# Two (of 6) Irrigation Zones not Working



## amccal (Apr 30, 2020)

Hi all,

I'm having an issue with my irrigation system that I see to have hit a dead end on.

I have two zones that will not turn on. Here is the situation.

I turned on the system last week for the first time this year. I checked each zone by manually turning them on at the valve box, and everything was working.

Fast forward to today. I tried to run a cycle from the controller, and the first two zones would not turn on. Here is what I have tried. The water is on and the other four zones are working.

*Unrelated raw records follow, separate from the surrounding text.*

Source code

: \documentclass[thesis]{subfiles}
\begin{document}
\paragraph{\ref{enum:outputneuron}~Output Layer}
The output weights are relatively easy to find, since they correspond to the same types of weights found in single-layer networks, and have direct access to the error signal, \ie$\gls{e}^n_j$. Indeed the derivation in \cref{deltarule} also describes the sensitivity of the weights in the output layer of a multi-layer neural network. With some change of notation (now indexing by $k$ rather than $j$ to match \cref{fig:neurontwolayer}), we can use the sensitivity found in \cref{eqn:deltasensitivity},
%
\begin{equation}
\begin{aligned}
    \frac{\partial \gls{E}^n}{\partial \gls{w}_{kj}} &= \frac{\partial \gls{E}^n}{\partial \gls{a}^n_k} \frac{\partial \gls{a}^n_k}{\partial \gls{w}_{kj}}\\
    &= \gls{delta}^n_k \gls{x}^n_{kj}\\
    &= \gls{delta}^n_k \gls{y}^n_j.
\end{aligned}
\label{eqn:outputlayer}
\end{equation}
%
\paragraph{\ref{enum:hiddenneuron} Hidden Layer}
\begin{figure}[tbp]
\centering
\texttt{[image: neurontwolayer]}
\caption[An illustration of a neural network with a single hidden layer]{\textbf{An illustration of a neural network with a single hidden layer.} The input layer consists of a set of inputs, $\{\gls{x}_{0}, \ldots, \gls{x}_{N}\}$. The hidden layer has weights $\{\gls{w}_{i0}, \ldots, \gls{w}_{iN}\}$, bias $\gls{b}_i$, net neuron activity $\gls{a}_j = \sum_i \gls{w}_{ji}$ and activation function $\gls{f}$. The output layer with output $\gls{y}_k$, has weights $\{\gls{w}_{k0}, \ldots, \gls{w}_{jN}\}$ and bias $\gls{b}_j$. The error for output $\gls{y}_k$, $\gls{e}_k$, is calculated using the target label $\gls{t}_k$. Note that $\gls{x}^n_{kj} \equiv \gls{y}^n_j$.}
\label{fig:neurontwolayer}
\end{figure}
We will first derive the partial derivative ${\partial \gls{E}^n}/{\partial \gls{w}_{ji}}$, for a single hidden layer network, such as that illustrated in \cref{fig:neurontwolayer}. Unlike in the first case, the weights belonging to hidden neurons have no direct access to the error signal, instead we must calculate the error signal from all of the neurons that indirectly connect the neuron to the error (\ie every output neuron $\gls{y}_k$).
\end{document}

1. Manually turn the valves on by turning the solenoid and/or opening the bleed screw. No water flows though the valve.
2. Checked voltage and resistance both on the controller and the valve box. I'm getting 25volts at each end when the zone is turned on. Resistance on all the wires is measuring 20-30. Also tested resistance on solenoids while disconnected. 
3. I took off the solenoid with the water turned on to flush out the valve and there is water getting to the inlet. 
4. Turned the problem zones on with the solenoid disconnected and they are retracting.
5. Took the two valves apart but kept them connected to the line. There don't seem to be any issues.

The valves are Irritrol 2400T.

Since two zones stopped working at the same time, I figured it would be an electrical issue but I've checked everything I can think of. If one zone was down, I'd expect it was clogged somewhere, but it seems odd that it happened to two.

Any suggestions or something I may have missed? Is it possible the valves are stuck in the shut position?

Thanks in advance for any ideas!


----------



## cldrunner (May 14, 2019)

Maybe one of your modules went out in your controller. You could try re wiring to another module.


----------